3.b. Configurazione del Filesystem
Il cross-compilare un sistema richiede generalmente due alberature di directory.
La prima, dove tutti i file di sviluppo sono normalmente installati. Questa è
la vostra sysroot. L'altra alberatura è invece dove verranno installati i file
che devono essere eseguiti. Una volta installati con emerge tutti i pacchetti
nella sysroot (senza aver rimosso alcun file) sarà sufficiente installare
tramite pacchetti binari o copiando a mano tutti i file desiderati
nell'alberatura di esecuzione.
È convenzione usare l'alberatura presente sotto /usr/CTARGET/
come sysroot, dato che il cross-compilatore è già configurato per cercare in
tale percorso le directory degli include e delle librerie. È anche possibile
usare un'altra directory, aggiungendone poi il percorso alle CPPFLAGS/LDFLAGS
tramite l'opzione -I/-L, ma questo opzione storicamente si è rivelato esser
problematica: anche se dovesse funzionare, è sconsigliata e scoraggiata. D'ora
in avanti si assumerà che si stia usando la sysroot come propria ROOT di
sviluppo.
Il sistema che poi si vorrà eseguire avrà probabilmente bisogno di un po' di
lavoro per esser alleggerito e snellito. Proprio per via dei file che si
rimuoveranno dai pacchetti installati, questo ambiente non è adatto per la
compilazione. Mentre si installa la sysroot si possono generare pacchetti binari
dei vari applicativi, dai quali, con l'aggiunta della variabile
INSTALL_MASK sono facilmente rimuovibili i file giudicati superflui.
Leggere man make.conf per ottenere maggiori informazioni.

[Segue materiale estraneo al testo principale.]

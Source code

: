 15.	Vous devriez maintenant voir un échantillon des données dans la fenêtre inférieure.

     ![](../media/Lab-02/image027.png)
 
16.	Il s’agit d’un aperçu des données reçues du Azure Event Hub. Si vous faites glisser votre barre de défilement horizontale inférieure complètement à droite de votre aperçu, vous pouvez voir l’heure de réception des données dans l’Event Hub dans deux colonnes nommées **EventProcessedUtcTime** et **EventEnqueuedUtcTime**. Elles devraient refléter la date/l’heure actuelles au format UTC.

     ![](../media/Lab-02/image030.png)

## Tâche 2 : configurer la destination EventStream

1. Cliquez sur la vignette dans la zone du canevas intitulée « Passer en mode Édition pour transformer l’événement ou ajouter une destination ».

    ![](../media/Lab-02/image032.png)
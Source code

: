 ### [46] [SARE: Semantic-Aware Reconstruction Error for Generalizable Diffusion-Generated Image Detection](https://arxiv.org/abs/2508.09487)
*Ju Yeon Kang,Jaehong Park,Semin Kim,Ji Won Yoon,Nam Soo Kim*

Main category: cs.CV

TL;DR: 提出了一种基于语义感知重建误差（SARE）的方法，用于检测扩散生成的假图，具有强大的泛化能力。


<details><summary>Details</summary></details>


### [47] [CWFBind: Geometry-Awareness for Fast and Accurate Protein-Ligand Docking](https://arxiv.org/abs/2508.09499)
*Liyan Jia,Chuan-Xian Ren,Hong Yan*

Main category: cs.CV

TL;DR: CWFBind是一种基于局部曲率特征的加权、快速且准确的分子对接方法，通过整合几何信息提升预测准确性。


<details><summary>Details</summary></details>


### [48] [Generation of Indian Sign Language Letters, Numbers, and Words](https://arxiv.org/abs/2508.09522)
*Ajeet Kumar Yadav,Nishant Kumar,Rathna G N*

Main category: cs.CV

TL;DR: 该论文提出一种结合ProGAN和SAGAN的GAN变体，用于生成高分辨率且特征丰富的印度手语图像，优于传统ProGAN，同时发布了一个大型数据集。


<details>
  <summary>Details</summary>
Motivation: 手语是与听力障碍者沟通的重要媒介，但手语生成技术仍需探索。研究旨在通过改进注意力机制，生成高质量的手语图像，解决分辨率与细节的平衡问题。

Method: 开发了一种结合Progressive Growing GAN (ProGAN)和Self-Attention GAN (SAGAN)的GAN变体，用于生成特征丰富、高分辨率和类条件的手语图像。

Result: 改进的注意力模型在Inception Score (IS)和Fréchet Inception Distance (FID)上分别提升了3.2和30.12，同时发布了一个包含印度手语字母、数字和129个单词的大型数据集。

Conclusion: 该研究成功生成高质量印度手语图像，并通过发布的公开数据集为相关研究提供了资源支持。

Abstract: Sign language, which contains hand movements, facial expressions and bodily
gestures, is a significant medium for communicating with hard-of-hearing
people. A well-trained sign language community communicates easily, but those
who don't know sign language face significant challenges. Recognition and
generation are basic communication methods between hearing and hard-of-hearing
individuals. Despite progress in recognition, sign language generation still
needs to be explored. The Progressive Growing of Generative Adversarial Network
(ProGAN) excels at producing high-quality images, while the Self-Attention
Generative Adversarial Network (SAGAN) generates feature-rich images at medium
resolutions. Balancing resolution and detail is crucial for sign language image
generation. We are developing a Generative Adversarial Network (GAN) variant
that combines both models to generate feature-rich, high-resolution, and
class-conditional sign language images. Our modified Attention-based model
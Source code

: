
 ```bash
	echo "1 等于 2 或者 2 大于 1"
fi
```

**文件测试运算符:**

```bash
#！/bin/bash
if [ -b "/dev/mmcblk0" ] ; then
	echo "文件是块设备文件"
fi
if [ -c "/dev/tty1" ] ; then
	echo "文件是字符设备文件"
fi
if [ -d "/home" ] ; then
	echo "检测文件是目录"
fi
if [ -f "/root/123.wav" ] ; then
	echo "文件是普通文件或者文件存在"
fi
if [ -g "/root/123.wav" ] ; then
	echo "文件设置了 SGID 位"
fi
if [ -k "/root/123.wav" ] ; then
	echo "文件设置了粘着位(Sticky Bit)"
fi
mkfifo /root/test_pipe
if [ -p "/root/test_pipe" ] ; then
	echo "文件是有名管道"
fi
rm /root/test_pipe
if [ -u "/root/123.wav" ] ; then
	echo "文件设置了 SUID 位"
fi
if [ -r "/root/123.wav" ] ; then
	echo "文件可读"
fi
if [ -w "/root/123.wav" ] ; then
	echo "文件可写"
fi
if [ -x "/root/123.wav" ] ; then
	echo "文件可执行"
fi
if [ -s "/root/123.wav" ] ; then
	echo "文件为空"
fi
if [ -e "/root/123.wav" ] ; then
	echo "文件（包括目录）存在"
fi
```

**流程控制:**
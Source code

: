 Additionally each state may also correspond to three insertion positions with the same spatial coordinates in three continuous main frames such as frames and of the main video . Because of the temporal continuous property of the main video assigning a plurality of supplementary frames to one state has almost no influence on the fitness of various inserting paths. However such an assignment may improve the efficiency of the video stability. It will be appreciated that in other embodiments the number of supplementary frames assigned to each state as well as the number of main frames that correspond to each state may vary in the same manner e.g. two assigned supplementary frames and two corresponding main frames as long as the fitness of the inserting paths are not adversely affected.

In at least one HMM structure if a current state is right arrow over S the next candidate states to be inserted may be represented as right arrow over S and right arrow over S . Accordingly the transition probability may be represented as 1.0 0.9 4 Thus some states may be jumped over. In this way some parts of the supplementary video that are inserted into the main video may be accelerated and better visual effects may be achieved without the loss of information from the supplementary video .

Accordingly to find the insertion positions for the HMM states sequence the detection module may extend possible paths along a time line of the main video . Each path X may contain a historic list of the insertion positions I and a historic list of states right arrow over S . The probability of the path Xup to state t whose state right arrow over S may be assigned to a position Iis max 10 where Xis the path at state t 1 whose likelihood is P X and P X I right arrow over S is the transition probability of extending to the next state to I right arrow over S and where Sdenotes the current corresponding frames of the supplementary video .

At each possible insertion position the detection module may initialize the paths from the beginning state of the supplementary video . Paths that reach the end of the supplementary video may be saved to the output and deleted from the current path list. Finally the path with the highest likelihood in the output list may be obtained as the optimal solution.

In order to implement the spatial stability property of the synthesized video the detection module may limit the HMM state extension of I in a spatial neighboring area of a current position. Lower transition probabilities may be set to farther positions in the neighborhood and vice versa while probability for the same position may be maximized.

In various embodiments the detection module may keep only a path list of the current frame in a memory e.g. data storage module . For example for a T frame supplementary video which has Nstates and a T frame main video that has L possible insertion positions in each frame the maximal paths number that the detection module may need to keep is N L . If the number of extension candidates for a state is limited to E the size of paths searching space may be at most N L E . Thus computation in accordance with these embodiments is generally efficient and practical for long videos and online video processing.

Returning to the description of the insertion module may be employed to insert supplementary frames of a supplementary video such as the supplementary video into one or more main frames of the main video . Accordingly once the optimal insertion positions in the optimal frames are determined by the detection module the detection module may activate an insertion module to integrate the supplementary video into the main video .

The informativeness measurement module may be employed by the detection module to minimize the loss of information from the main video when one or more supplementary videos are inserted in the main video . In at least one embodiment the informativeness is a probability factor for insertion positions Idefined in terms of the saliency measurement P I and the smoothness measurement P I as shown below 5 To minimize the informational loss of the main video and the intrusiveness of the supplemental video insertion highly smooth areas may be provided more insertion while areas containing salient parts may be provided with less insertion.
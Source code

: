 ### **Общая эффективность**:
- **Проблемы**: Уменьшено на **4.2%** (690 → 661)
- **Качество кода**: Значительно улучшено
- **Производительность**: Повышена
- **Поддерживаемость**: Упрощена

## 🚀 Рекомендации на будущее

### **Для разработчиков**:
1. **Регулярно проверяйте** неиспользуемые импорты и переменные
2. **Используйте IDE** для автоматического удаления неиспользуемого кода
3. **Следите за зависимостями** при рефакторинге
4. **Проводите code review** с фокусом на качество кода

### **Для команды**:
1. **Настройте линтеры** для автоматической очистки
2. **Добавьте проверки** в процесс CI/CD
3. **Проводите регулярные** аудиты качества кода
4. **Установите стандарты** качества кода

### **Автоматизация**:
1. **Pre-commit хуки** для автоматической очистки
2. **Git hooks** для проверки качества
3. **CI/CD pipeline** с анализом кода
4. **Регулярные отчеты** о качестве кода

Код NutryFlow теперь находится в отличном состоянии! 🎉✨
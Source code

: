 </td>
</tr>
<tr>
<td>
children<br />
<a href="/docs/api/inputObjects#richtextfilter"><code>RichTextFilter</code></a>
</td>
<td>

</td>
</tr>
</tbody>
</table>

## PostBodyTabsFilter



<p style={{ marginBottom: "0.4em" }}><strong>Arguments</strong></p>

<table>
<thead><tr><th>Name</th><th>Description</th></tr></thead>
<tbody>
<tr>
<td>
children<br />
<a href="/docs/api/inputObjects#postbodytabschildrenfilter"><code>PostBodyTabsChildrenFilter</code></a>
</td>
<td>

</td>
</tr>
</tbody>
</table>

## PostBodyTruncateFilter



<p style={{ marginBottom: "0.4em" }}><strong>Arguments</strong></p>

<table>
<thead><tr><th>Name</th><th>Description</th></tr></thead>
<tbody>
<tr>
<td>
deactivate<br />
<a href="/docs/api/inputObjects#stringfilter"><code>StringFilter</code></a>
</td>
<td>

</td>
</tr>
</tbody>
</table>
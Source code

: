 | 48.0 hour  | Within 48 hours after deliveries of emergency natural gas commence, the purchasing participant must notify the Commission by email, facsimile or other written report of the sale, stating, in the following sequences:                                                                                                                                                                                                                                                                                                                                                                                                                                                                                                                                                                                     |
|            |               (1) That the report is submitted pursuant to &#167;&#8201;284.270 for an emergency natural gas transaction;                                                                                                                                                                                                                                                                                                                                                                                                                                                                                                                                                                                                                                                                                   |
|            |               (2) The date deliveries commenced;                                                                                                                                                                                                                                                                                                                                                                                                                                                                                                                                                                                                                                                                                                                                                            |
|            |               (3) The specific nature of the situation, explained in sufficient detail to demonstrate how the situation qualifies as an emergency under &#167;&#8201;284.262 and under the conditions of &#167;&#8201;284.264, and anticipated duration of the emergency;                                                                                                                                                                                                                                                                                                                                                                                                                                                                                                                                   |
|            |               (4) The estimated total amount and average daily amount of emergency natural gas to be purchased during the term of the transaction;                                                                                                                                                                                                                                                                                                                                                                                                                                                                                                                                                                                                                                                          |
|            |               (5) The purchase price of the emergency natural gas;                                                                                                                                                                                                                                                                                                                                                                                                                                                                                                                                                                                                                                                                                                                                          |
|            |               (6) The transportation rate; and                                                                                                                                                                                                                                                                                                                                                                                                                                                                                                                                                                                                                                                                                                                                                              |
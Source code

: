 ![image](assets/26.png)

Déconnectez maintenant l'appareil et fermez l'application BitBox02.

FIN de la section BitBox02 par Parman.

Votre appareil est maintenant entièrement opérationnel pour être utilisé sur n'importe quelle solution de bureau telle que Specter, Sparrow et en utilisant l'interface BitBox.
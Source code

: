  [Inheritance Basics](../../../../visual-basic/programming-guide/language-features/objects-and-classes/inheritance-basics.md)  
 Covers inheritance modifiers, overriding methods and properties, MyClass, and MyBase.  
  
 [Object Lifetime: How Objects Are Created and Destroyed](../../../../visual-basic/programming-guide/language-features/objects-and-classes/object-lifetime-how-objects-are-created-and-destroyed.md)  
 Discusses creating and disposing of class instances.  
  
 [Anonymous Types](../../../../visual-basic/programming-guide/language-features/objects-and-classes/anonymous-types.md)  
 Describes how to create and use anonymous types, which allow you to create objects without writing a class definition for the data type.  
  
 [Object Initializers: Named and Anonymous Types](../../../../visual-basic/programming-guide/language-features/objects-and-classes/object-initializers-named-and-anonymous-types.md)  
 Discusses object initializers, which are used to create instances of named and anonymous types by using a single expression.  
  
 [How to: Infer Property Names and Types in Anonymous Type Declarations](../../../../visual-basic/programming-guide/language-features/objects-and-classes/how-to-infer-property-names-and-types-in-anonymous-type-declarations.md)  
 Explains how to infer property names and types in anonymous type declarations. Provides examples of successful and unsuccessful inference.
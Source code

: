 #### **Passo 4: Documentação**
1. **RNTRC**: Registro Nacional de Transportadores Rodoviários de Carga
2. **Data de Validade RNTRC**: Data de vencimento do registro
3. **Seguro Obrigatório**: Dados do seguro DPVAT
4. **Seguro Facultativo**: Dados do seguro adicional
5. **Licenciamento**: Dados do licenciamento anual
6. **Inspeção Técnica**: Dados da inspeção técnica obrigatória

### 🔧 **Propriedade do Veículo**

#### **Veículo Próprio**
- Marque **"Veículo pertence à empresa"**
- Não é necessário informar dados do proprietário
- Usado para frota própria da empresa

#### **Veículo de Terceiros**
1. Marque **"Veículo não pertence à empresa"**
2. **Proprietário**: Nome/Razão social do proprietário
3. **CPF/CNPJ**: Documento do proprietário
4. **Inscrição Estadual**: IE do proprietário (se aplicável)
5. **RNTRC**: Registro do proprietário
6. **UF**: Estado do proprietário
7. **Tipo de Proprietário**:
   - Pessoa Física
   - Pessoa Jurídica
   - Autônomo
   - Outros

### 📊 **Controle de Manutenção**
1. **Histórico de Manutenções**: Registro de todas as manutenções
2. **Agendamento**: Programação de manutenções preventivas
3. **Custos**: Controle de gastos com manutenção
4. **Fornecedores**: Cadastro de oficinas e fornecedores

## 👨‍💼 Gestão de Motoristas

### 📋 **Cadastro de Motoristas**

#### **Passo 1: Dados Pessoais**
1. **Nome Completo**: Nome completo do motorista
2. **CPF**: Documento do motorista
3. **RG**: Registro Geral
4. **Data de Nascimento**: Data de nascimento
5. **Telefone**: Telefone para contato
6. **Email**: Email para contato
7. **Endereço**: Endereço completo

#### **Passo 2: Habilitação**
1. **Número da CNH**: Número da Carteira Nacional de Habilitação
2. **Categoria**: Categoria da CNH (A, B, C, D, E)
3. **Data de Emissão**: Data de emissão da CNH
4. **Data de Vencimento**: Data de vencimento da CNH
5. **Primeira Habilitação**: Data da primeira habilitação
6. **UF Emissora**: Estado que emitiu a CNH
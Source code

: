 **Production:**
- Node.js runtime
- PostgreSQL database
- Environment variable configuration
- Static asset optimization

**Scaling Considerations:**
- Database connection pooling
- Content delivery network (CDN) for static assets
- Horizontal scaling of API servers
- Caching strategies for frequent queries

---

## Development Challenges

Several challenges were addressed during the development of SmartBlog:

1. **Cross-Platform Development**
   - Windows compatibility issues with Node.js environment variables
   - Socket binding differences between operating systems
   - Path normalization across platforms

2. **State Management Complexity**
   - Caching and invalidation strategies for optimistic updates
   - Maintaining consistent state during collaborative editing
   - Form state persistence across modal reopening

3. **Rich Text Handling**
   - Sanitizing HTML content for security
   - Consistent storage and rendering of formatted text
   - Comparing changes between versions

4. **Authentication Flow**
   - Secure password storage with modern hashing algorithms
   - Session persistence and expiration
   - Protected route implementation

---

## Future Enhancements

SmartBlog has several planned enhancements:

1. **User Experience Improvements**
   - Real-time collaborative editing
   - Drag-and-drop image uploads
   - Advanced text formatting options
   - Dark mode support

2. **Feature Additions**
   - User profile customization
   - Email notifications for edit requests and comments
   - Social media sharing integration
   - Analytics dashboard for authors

3.c. Introduzione: wrapper di crossdev
Ci sono dei semplici script wrapper che imposteranno al posto dell'utente le
variabili d'ambiente in modo da farle puntare alle giuste posizione per
permettere la cross compilazione usando emerge. PORTAGE_CONFIGROOT e ROOT
punteranno entrambe a SYSROOT.
Codice 3.1: wrapper di crossdev |
# emerge crossdev
|
Nota:
Prima di iniziare un qualsiasi cross-emerge, bisogna eseguire emerge-wrapper
--init. Assicurarsi di seguire ogni istruzione stampata a video da
emerge-wrapper, prima di cominciare con il proprio cross-emerge.
|
È possibile usare questi strumenti sia per installare nella propria root di
sviluppo (sysroot) sia in quella per l'esecuzione. Per quest'ultima,
specificarla usando semplicemente l'opzione --root. Per esempio, se si ha
effettuato l'emerge di una toolchain armv4tl-softfloat-linux-gnueabi
tramite crossdev successivamente si dovrebbe invocare il comando come un
normale emerge, usando però il prefisso ctarget:
Codice 3.2: CTARGET-emerge |
# armv4tl-softfloat-linux-gnueabi-emerge pkg0 pkg1 pkg2
|
Come impostazione predefinita questi wrapper usano l'opzione
--root-deps=rdeps per evitare che le dipendenze dell'host vengano
incluse nell'albero delle dipendenze. Ciò potrebbe portare ad alberi di
dipendenze incompleti. Perciò si potrebbe voler usare --root-deps singolarmente
per vedere il grafico completo delle dipendenze.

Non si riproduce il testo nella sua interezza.